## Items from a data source
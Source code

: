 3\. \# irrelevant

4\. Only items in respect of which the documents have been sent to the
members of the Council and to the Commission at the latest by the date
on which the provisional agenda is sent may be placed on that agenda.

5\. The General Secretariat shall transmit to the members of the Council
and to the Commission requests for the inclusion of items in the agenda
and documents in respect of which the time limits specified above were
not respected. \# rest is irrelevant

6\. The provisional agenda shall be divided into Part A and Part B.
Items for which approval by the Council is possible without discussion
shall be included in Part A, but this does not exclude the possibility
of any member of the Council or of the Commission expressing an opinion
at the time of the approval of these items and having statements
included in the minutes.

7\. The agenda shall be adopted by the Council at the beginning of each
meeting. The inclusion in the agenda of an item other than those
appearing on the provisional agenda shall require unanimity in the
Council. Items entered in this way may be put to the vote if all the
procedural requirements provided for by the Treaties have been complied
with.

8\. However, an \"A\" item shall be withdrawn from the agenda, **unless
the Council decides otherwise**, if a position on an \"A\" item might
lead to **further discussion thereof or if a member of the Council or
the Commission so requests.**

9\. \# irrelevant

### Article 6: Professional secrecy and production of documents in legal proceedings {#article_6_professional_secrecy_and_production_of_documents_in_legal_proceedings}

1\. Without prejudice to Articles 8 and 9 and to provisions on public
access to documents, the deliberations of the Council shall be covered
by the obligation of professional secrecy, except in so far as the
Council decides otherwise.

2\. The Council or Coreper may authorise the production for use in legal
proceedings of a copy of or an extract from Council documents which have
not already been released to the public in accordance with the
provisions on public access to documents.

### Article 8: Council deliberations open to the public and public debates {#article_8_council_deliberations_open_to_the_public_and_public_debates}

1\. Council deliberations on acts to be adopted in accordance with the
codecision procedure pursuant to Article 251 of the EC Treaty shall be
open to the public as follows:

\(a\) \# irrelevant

## Problem
Please make an exact copy of the lines from the one holding "### Article 8: Council" through the final line of the records above, nothing more.

## Expected output
### Article 8: Council deliberations open to the public and public debates {#article_8_council_deliberations_open_to_the_public_and_public_debates}

1\. Council deliberations on acts to be adopted in accordance with the
codecision procedure pursuant to Article 251 of the EC Treaty shall be
open to the public as follows:

\(a\) \# irrelevant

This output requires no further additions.